- Task goal: Your answer should hold each line of the material that contains the word "revert".

(Extracted entries Opens)

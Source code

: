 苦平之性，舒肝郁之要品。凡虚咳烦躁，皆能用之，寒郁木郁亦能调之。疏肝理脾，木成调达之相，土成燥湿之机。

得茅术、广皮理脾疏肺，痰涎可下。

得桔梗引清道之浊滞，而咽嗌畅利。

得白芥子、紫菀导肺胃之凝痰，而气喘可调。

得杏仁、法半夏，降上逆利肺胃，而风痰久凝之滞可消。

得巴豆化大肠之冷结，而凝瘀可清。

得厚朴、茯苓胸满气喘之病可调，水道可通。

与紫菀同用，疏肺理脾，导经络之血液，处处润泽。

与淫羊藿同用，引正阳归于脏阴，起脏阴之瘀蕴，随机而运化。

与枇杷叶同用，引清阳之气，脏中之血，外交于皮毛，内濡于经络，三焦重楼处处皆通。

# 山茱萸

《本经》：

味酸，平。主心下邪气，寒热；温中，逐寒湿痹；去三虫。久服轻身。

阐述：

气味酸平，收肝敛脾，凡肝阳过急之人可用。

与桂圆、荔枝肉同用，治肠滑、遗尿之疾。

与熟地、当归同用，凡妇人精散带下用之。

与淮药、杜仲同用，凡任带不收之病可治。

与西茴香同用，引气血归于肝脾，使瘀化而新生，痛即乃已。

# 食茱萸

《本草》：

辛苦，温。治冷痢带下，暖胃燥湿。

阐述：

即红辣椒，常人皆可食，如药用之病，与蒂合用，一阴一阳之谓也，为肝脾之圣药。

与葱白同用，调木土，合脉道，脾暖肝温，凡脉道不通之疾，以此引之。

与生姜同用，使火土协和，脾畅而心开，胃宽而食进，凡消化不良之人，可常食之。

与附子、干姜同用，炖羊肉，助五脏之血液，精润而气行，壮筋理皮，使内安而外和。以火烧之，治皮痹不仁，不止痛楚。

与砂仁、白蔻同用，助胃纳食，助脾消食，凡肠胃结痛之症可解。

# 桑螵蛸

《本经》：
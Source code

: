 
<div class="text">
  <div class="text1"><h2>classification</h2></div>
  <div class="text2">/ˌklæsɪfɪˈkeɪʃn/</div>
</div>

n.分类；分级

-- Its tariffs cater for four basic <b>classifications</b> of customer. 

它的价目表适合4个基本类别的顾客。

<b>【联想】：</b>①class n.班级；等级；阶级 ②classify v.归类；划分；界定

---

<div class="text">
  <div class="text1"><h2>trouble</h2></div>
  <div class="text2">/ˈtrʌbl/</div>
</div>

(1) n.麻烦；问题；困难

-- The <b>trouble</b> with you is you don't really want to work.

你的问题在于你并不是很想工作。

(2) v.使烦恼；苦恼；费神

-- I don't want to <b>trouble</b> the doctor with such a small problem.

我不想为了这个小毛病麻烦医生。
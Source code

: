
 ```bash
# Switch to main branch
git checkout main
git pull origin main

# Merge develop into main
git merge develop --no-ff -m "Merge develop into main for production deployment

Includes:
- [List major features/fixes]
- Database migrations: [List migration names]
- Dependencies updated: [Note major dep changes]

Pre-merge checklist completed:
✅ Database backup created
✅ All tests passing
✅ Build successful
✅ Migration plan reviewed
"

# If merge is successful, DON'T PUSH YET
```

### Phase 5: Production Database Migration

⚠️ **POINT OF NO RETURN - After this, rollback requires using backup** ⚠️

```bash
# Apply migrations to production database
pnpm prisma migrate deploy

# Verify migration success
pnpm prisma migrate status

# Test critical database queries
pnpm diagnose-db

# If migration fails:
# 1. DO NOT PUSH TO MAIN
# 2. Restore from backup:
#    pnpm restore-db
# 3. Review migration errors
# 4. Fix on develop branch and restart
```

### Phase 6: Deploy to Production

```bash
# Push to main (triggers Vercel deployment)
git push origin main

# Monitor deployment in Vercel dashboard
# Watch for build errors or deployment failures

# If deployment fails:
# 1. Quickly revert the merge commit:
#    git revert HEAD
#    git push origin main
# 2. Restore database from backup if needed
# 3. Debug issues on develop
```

(Extracted entries Closes)

- Answer for this exercise:
# 1. Quickly revert the merge commit:
#    git revert HEAD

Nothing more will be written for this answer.